Different row count between raw data from ga4 and base_ga4__events #297

Closed tegardp closed 5 months ago

tegardp commented 5 months ago

Background: I'm currently using this package to generate session based data based on ga4 events raw data. In order to migrate our company old data marts to use ga4 data. Problem Statement: as the title says. Steps to Reproduce: Run this package and use your own raw data. check and compare count of raw table and base_ga4__events Expected: the rows have same count Actual Behavior: around 200k rows or 0.4% data points are missing.

Any info is there any configuration missing?

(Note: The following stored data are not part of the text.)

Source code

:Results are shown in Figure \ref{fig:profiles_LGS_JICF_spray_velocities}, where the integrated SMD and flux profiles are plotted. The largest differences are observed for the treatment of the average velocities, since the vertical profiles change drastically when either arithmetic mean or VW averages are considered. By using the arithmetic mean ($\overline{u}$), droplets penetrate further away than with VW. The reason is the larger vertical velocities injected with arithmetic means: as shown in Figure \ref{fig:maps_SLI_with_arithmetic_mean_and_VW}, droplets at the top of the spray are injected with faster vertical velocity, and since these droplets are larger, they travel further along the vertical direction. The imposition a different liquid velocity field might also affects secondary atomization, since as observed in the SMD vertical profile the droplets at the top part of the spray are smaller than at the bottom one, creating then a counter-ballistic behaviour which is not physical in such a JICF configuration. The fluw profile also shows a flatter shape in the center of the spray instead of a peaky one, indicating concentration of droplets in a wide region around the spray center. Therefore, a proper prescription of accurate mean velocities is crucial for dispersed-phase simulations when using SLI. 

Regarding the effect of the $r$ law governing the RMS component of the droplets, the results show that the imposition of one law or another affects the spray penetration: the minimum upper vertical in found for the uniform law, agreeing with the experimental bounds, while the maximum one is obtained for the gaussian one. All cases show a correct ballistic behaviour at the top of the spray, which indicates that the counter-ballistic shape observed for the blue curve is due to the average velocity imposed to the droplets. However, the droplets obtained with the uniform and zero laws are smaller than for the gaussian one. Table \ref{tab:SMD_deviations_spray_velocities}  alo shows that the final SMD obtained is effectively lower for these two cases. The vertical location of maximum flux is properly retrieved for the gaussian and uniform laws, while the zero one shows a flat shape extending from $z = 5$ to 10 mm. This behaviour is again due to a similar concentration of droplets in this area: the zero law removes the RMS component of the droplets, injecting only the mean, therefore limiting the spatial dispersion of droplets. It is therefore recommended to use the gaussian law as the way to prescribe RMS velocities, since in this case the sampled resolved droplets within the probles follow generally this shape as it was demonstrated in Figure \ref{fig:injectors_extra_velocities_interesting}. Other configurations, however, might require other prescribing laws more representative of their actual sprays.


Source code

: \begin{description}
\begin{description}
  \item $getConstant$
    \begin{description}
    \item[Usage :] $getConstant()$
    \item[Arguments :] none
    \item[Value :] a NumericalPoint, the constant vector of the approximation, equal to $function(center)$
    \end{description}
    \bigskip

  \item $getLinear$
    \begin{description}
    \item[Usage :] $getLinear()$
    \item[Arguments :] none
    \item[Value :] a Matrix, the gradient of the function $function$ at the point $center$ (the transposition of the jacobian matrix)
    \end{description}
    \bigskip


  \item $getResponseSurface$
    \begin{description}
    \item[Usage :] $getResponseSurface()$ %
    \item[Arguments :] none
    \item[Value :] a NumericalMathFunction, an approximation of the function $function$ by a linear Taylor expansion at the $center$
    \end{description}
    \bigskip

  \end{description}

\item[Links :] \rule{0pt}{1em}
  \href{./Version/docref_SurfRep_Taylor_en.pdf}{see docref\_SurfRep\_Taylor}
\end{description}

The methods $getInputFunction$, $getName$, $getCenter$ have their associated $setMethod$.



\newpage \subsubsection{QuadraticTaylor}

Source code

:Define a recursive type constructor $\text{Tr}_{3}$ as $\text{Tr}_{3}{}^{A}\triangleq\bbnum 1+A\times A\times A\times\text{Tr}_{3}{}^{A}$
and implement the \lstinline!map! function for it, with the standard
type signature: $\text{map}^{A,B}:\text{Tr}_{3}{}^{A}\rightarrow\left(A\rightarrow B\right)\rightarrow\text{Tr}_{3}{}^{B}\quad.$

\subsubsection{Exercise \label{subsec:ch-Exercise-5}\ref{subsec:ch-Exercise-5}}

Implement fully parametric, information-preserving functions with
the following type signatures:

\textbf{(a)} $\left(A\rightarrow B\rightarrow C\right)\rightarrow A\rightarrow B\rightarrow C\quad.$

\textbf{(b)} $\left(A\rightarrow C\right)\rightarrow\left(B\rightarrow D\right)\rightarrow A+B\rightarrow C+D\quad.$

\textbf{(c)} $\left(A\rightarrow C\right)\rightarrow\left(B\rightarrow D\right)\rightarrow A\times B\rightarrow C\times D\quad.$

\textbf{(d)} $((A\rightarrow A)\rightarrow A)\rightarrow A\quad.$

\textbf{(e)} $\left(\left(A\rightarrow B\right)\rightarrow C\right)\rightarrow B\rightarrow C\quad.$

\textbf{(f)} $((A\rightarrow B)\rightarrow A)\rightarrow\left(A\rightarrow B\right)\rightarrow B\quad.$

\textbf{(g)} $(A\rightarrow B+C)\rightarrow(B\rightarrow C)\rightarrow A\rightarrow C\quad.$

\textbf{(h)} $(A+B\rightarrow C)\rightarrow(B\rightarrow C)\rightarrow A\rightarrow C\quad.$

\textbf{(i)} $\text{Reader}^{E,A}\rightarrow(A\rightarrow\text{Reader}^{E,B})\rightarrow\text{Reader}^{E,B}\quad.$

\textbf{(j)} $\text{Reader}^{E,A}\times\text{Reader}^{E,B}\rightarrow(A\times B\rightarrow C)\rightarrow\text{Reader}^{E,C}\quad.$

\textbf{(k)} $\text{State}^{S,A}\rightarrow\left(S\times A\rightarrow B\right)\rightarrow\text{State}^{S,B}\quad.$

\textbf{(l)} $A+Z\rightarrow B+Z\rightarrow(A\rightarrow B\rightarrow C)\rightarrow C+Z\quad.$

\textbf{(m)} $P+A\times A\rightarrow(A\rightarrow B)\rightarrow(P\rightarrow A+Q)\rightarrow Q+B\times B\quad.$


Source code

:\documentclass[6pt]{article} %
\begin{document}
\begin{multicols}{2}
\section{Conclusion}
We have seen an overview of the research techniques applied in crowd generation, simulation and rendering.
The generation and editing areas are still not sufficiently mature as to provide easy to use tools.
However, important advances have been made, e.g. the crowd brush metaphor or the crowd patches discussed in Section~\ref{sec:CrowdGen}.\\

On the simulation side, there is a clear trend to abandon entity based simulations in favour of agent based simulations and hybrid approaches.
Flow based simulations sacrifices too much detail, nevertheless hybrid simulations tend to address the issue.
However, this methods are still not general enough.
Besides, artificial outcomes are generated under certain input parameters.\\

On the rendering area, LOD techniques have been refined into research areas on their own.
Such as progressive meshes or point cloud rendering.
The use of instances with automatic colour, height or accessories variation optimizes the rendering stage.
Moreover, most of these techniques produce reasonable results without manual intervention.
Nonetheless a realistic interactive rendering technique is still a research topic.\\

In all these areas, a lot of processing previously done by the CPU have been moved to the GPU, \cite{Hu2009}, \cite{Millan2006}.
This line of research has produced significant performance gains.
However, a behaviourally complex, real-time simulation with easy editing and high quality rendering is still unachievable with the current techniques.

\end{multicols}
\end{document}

I only add config below in my dbt projects

vars:
  ga4:
    source_project: 
    property_ids: 
    start_date: "20240118" # Earliest date to load
    static_incremental_days: 3 # Number of days to scan and reprocess on each run
    query_parameter_exclusions: ["gclid","fbclid","_ga"] 
    query_parameter_extraction: ["gclid","fbclid","keyword"] 
    user_properties:
      - user_property_name: "some_property_name"
         value_type: "string_value"
adamribaudo-velir commented 5 months ago

Hi @tegardp , there is no expectation that the row counts should match. We dedupe events based on the parameters listed here:

https://github.com/Velir/dbt-ga4/blob/032471b85dae9659f38196fd0217868d378fcdd7/models/staging/base/base_ga4__events.sql#L36

So it is normal to have fewer events in the base model than in the raw data.

tegardp commented 5 months ago

yea I'm aware of that line of code.

But actually if I remove that line of code. The value match with the Google Analytics One. Meanwhile, If I keep that line, there's bound to have some discrepancies :/